Owen was educated at the Birkenhead
Institute and matriculated at the University
of London; after an illness in 1913 he lived
in France. He had already begun to write
and, while working as a tutor near Bordeaux,
was preparing a book of “Minor Poems—in
Minor Keys—by a Minor,” which was never
published. These early poems are consciously
modeled on those of John Keats; often
ambitious, they show enjoyment of poetry as
a craft.
In 1915 Owen enlisted in the British
army. The experience of trench warfare
brought him to rapid maturity; the poems
written after January 1917 are full of anger
at war’s brutality, an elegiac pity for
“those who die as cattle,” and a rare
descriptive power. In June 1917 he was
wounded and sent home. While in a hospital
near Edinburgh he met the poet Siegfried
Sassoon, who shared his feelings about the
war and who became interested in his work.
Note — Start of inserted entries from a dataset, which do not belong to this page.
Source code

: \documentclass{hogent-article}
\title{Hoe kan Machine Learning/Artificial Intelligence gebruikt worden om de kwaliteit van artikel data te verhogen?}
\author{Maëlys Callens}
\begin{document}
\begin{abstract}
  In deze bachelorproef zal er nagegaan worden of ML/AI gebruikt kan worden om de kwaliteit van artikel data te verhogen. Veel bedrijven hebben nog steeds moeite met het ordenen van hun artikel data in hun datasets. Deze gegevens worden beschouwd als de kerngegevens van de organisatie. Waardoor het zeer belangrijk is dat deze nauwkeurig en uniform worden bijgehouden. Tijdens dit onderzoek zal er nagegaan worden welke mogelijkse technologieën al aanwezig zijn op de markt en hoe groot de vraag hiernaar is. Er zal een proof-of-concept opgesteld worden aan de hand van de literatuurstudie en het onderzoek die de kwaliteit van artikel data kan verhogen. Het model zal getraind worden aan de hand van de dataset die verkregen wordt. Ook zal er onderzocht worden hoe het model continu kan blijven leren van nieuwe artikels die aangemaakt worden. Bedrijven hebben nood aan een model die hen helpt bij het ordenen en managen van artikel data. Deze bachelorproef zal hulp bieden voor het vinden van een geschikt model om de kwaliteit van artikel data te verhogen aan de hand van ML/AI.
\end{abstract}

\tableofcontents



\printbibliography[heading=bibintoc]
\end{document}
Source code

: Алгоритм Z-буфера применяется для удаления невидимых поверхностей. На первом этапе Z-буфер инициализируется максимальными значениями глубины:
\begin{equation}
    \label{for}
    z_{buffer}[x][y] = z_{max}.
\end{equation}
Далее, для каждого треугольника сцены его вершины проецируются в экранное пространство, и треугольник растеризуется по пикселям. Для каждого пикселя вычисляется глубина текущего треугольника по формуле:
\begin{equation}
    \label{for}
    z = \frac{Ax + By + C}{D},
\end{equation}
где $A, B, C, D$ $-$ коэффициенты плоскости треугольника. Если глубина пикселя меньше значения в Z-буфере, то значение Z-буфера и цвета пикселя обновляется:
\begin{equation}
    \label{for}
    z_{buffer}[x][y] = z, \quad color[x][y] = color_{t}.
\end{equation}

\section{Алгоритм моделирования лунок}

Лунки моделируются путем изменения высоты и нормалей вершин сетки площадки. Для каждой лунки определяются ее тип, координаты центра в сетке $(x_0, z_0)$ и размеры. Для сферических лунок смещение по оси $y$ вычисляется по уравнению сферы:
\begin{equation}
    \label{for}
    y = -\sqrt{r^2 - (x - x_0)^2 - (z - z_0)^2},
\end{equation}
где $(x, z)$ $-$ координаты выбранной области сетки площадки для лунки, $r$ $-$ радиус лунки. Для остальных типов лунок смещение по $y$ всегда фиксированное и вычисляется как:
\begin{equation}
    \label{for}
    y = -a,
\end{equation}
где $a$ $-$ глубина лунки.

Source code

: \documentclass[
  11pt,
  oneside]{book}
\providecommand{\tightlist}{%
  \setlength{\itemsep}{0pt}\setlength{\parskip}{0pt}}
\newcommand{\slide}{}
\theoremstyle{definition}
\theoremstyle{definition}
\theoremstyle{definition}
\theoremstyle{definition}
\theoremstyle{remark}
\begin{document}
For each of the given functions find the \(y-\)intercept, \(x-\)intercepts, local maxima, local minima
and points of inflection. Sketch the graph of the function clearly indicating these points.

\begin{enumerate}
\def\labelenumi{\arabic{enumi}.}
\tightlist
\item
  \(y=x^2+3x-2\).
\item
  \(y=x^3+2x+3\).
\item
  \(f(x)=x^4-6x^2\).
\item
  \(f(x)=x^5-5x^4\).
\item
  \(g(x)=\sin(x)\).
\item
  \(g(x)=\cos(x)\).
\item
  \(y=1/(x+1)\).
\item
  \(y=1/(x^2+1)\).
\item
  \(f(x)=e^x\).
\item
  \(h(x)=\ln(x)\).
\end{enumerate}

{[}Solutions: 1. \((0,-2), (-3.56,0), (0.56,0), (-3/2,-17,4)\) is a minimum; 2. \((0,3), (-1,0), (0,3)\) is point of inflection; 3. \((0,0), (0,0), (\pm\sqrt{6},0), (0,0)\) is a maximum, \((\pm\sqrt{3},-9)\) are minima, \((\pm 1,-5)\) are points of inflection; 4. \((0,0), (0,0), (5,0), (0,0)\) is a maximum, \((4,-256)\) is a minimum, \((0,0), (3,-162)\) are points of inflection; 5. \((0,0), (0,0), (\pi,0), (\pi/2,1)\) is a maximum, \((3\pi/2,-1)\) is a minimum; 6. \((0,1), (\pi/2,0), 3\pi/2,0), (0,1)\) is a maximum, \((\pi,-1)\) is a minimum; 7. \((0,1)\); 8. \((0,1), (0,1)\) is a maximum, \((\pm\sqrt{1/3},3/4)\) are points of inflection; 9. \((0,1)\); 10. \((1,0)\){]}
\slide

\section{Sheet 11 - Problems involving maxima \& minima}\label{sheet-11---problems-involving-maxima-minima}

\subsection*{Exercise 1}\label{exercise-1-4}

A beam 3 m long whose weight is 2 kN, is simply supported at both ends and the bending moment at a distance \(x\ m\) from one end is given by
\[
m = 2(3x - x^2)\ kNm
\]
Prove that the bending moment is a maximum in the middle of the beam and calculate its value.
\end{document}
Reading Sassoon’s poems and discussing his
work with Sassoon revolutionized Owen’s
style and his conception of poetry. Despite
the plans of well-wishers to find him a
staff job, he returned to France in August
1918 as a company commander. He was awarded
the Military Cross in October and was killed
a week before Armistice Day.
Published posthumously by Sassoon, Owen’s
single volume of poems contains the most
poignant English poetry of the war. His
collected poems, edited by C. Day-Lewis,
were published in 1964; his collected
letters, edited by his younger brother
Harold Owen and John Bell, were published in
1967.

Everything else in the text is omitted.